Goal of the exercise:
Only the pictures should be dropped; every line of the data must come back exactly as written.

Recorded information:
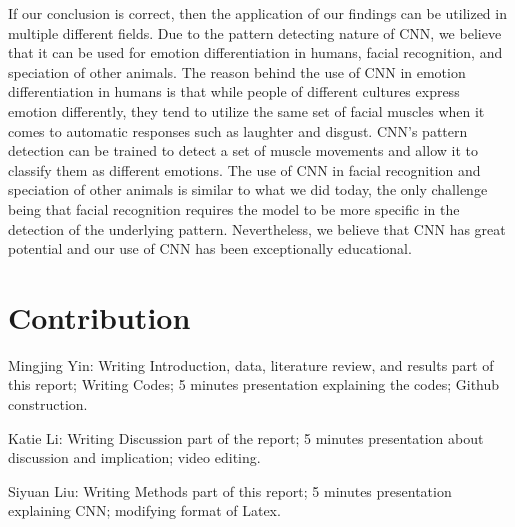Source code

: \documentclass[12pt, letterpaper]{article}
\begin{document}
        If our conclusion is correct, then the application of our findings can be utilized in multiple different fields. Due to the pattern detecting nature of CNN, we believe that it can be used for emotion differentiation in humans, facial recognition, and speciation of other animals. The reason behind the use of CNN in emotion differentiation in humans is that while people of different cultures express emotion differently, they tend to utilize the same set of facial muscles when it comes to automatic responses such as laughter and disgust. CNN’s pattern detection can be trained to detect a set of muscle movements and allow it to classify them as different emotions. The use of CNN in facial recognition and speciation of other animals is similar to what we did today, the only challenge being that facial recognition requires the model to be more specific in the detection of the underlying pattern. Nevertheless, we believe that CNN has great potential and our use of CNN has been exceptionally educational.


       
 
\section{Contribution}

    
         Mingjing Yin: Writing Introduction, data, literature review, and results part of this report; Writing Codes; 5 minutes presentation explaining the codes; Github construction.
  
    Katie Li: Writing Discussion part of the report; 5 minutes presentation about discussion and implication; video editing.

    Siyuan Liu: Writing Methods part of this report; 5 minutes presentation explaining CNN; modifying format of Latex.
    
\end{document}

Solution to this exercise:
Source code

: \documentclass[12pt, letterpaper]{article}
\begin{document}
        If our conclusion is correct, then the application of our findings can be utilized in multiple different fields. Due to the pattern detecting nature of CNN, we believe that it can be used for emotion differentiation in humans, facial recognition, and speciation of other animals. The reason behind the use of CNN in emotion differentiation in humans is that while people of different cultures express emotion differently, they tend to utilize the same set of facial muscles when it comes to automatic responses such as laughter and disgust. CNN’s pattern detection can be trained to detect a set of muscle movements and allow it to classify them as different emotions. The use of CNN in facial recognition and speciation of other animals is similar to what we did today, the only challenge being that facial recognition requires the model to be more specific in the detection of the underlying pattern. Nevertheless, we believe that CNN has great potential and our use of CNN has been exceptionally educational.


       
 
\section{Contribution}

    
         Mingjing Yin: Writing Introduction, data, literature review, and results part of this report; Writing Codes; 5 minutes presentation explaining the codes; Github construction.
  
    Katie Li: Writing Discussion part of the report; 5 minutes presentation about discussion and implication; video editing.

    Siyuan Liu: Writing Methods part of this report; 5 minutes presentation explaining CNN; modifying format of Latex.
    
\end{document}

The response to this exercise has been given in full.